Zelia minta kepala pelayan untuk merebus air dengan sedikit garam sedangkan dia menggoreng ayam yang telah dilumuri tepung. Kedua orangtuanya dan lainnya tak percaya kalau Zelia baru saja berumur lima tahun bisa masak sampai mengeluarkan aroma


Para prajurit menjalani latihan ikut mencium aroma.


" Sepertinya kita akan menikmati makanan yang enak sampai air liurku jatuh" kata prajurit.


" Kiranya pelayan siapa yang masak makanan seenaknya" kata prajurit b.


" Kalian tenanglah lanjutkan latihannya kita tak tahu apa yang terjadi" kata komandan.

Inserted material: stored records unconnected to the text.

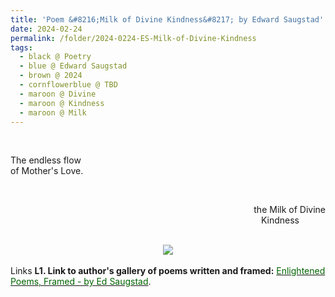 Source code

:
 ```yaml
---
title: 'Poem &#8216;Milk of Divine Kindness&#8217; by Edward Saugstad'
date: 2024-02-24
permalink: /folder/2024-0224-ES-Milk-of-Divine-Kindness
tags:
  - black @ Poetry
  - blue @ Edward Saugstad
  - brown @ 2024
  - cornflowerblue @ TBD
  - maroon @ Divine
  - maroon @ Kindness
  - maroon @ Milk  
---
```


<br>

<p>
The endless flow<br>
of Mother's Love.<br>
</p>

<br>

<p style="text-align:right;">
the Milk of Divine<br>
&emsp;Kindness&emsp;&emsp;&emsp;<br>
</p>

<br>

<div style="text-align: center"><img src="https://pub-419291371d4c44a1b438e7d5a9e4e904.r2.dev/Poem_'Milk_of_Divine_Kindness'_by_Edward_Saugstad.jpg" /></div>

<br>

<wave-list>
<list-title color="DarkSeaGreen" width="25">Links</list-title>
  <list-item color="BlanchedAlmond"  width="285"><b> L1. Link to author's gallery of poems written and framed:</b> <a href="https://imageevent.com/sahaja/art/enlightenedpoemsframedbyedsaugstad"><font color="DarkGreen">Enlightened Poems, Framed - by Ed Saugstad</font></a>. </list-item>
</wave-list> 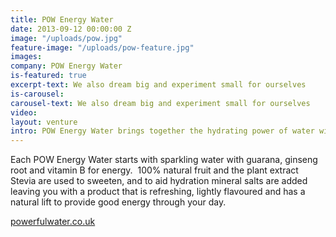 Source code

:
 ```yaml
---
title: POW Energy Water
date: 2013-09-12 00:00:00 Z
image: "/uploads/pow.jpg"
feature-image: "/uploads/pow-feature.jpg"
images: 
company: POW Energy Water
is-featured: true
excerpt-text: We also dream big and experiment small for ourselves
is-carousel: 
carousel-text: We also dream big and experiment small for ourselves
video: 
layout: venture
intro: POW Energy Water brings together the hydrating power of water with natural caffeine from guarana, no added sugar, natural sweetness from fruit and no artificial flavours or colourings.
---
```


Each POW Energy Water starts with sparkling water with guarana, ginseng root and vitamin B for energy.  100% natural fruit and the plant extract Stevia are used to sweeten, and to aid hydration mineral salts are added leaving you with a product that is refreshing, lightly flavoured and has a natural lift to provide good energy through your day.

[powerfulwater.co.uk](http://www.powenergywater.com)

Zelia selesai dengan masakannya dan minta pelayan mengantar makanan ke ruang di sediakan untuk makan.


" Zelia apa nama makananmu ayah sampai tak sabar untuk memakannya" kata tuan Hong.


" Ayam bumbu bawang putih ayah dengan tepung dan sayur tumis" kata Zelia, minta kepala pelayan menghidangkannya.


" Kalian sudah membaginya untuk lainnya? " Zelia.


" Sudah nona prajurit makanan di tempat latihan dan pelayan lainnya ruangan sebelah" kata Meya.


" Adik makananmu sangat enak"kata Hong lier.


" Ibunda tak menyangka putri kecil ibunda bisa memasak tapi siapa yang mengajarinya" kata Nyonya Nier.


Zelia hanya senyum menanggap dan menghabiskan makanannya tuan Hong dan putra terus menikmati makanannya.


" Ayah, aku ingin mengatakan sesuatu?" Zelia.


" Katakanlah ayah akan mendengarkannya" kata tuan Hong. Semua orang menunggu katanya.


" Ayah gimana kita menanam benih? ".